## Exercise prompt
Exact duplicates of the lines from the top of the data through the line containing "- Why refunded" are needed, with every picture left out.

(Saved data entries)
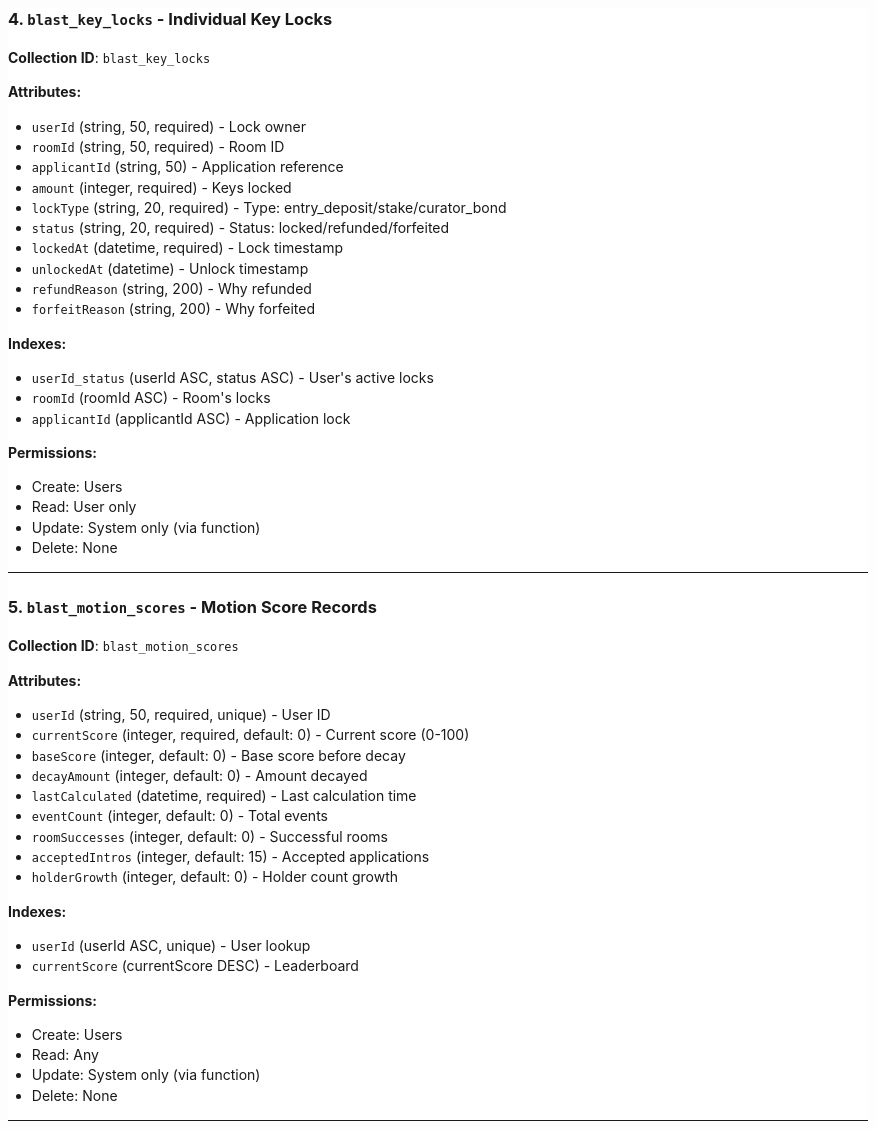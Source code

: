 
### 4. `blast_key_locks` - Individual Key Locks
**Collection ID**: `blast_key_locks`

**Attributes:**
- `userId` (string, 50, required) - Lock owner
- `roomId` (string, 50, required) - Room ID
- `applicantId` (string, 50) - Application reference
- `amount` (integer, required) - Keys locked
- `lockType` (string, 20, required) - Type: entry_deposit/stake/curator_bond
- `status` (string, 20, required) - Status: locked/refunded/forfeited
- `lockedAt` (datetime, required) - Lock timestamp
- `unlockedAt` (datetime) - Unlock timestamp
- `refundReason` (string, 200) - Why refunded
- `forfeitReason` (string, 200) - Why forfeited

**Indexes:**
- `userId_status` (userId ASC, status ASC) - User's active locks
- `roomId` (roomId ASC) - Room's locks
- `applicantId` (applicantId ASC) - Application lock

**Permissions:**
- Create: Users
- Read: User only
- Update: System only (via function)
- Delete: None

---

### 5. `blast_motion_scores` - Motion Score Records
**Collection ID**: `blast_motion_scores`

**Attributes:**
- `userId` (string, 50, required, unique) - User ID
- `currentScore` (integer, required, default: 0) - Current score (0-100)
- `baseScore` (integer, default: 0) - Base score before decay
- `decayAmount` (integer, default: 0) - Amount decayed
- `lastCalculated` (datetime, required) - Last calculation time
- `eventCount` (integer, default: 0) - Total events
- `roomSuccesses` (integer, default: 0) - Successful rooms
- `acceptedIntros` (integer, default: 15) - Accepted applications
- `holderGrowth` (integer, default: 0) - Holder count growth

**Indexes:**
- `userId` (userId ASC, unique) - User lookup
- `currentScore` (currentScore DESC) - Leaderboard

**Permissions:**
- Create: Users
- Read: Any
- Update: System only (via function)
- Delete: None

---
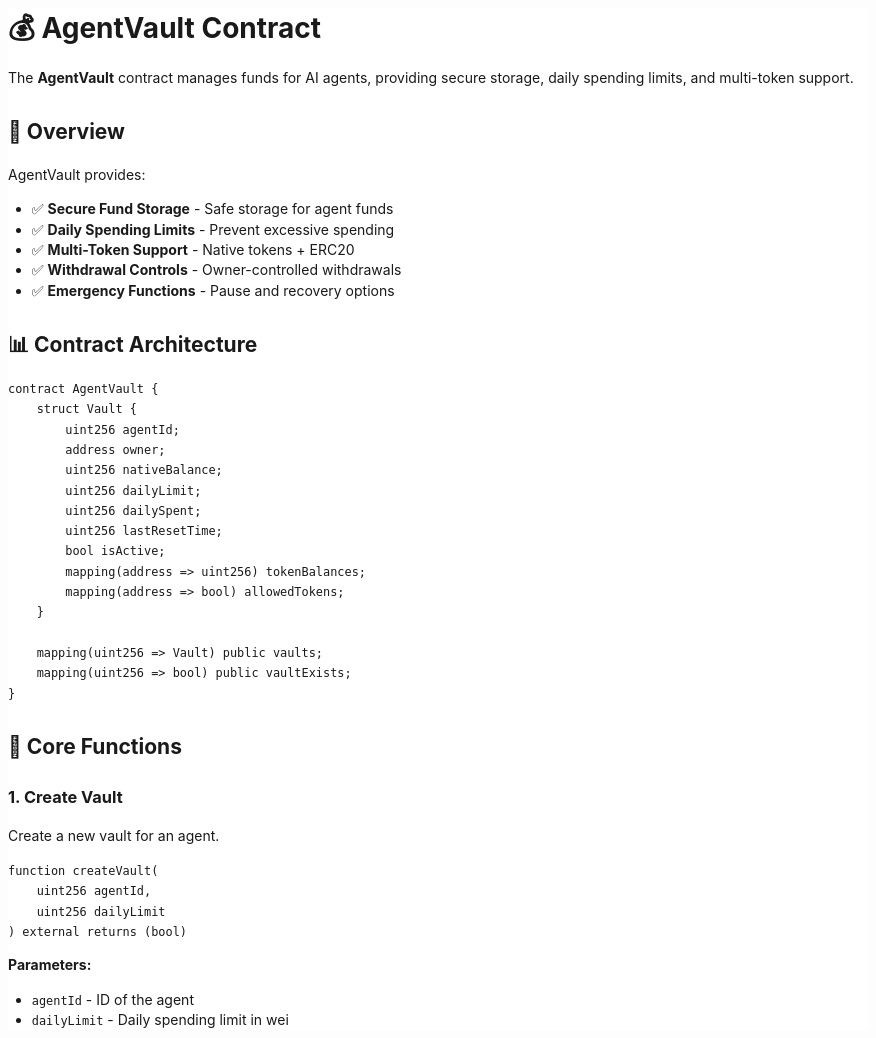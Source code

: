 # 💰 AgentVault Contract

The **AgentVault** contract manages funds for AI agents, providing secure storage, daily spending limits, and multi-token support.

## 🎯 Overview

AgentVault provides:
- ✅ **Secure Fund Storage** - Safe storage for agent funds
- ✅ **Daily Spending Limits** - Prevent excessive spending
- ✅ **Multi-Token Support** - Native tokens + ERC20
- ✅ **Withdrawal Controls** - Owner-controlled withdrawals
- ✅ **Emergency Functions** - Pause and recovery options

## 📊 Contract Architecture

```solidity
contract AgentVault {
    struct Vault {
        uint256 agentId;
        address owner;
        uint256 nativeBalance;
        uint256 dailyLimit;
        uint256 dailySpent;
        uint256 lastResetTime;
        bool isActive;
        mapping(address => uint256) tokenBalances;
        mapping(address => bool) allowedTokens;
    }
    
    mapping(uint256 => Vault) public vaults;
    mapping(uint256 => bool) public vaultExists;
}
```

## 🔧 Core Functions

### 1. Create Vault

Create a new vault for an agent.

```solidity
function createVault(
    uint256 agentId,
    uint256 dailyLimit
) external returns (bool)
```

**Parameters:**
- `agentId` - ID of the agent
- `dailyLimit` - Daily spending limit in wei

## Response to the task
Source code

: 
### 4. `blast_key_locks` - Individual Key Locks
**Collection ID**: `blast_key_locks`

**Attributes:**
- `userId` (string, 50, required) - Lock owner
- `roomId` (string, 50, required) - Room ID
- `applicantId` (string, 50) - Application reference
- `amount` (integer, required) - Keys locked
- `lockType` (string, 20, required) - Type: entry_deposit/stake/curator_bond
- `status` (string, 20, required) - Status: locked/refunded/forfeited
- `lockedAt` (datetime, required) - Lock timestamp
- `unlockedAt` (datetime) - Unlock timestamp
- `refundReason` (string, 200) - Why refunded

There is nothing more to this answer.